* [What is required] From the data that follows, copy every line with the string "used".

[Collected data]
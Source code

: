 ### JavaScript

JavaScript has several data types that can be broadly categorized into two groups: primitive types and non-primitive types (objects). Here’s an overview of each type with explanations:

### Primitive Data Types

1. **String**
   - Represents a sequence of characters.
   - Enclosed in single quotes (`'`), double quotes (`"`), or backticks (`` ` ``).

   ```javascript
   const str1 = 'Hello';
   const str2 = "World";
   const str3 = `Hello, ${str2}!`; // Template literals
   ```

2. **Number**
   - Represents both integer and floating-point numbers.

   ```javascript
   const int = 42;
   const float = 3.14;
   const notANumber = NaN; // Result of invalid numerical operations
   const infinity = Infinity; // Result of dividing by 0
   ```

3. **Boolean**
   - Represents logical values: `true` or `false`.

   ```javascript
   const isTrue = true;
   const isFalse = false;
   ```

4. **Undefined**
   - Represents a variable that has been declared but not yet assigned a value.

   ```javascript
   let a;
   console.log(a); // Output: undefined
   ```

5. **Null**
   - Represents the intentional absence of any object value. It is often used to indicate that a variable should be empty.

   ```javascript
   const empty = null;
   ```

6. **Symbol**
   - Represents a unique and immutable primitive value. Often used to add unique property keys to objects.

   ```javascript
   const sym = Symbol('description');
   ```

* [Written response]
   - Represents the intentional absence of any object value. It is often used to indicate that a variable should be empty.
   - Represents a unique and immutable primitive value. Often used to add unique property keys to objects.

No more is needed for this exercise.